His death was read out in a statement by Bruce Allen who is the son of the man who coached Deacon Jones, George Allen. George taught the basics to Deacon while he was with rams and Redskins. Deacon was troubled by lung cancer and also suffered from various heart problems. N 2009, Deacon told reporters that he had undergone a lung surgery and also had a pacemaker fitted inside.
Deacon made headlines in the era that was dominated by offensive players. He was a product of an all black college and was inducted as a defensive quarterback. But his physique was so domineering that he glamorized the defensive play with his 6 feet 5 inches frame that was all of 270 pounds. He played for 14 seasons in the NFL and was known for his agility and strength.
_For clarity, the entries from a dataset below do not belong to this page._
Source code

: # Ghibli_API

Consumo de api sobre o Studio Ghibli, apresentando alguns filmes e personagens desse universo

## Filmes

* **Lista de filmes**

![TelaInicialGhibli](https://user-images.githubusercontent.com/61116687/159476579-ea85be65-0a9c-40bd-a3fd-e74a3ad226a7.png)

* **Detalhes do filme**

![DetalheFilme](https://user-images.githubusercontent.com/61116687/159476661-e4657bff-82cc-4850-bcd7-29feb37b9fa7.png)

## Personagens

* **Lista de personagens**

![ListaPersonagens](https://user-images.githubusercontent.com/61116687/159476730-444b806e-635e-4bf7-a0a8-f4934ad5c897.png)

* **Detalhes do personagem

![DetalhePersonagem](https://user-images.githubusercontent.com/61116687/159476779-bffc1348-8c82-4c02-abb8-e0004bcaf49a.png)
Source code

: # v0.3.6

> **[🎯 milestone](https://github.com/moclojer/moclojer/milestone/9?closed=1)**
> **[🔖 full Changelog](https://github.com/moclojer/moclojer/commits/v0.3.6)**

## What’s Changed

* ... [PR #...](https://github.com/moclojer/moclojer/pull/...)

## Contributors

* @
Such was the dominance enjoyed by Deacon that opposing quarterbacks remained terrorized by his presence. He was selected in the All Pro team no less than 6 times and played 8 times in the Pro Bowls. He was a member of the all time great team selected by the members of media on the occasion of the 75th anniversary of NFL. During the winning season of 1963-64, the fearsome foursome played as a unit. The death of Deacon has left Roosevelt Grier as the lone survivor of the unit with Lundy passing away in 2007 while Olsen died in 2010.
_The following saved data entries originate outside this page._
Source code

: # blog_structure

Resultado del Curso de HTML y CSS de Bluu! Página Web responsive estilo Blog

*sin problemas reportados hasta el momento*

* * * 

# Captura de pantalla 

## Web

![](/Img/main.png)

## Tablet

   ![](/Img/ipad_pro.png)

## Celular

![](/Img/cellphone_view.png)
Deacon was born on 9th December 1938 in Eatonville and studied in a black High School when he encountered an incident that made him work like a madman to escape from the segregation that was rampant in down south at that time. He recalled the incident in 2010 when he told that he was along with other black boys after the church service on a Sunday when he saw a group of white teenagers in a passing car who were laughing and threw a large watermelon at a black elderly lady on the road side. The melon hit the lady on the head and she fell down unconscious. Deacon says he ran after the car to catch the boys but could not match the speed of the car as those white boys sped away laughing. This one incident changed the life of small deacon who became determined to escape this racism. He chose a violent game like football as it allowed him to vent his anger.
Deacon is survived by his wife Elizabeth and a stepson Greg Pinto.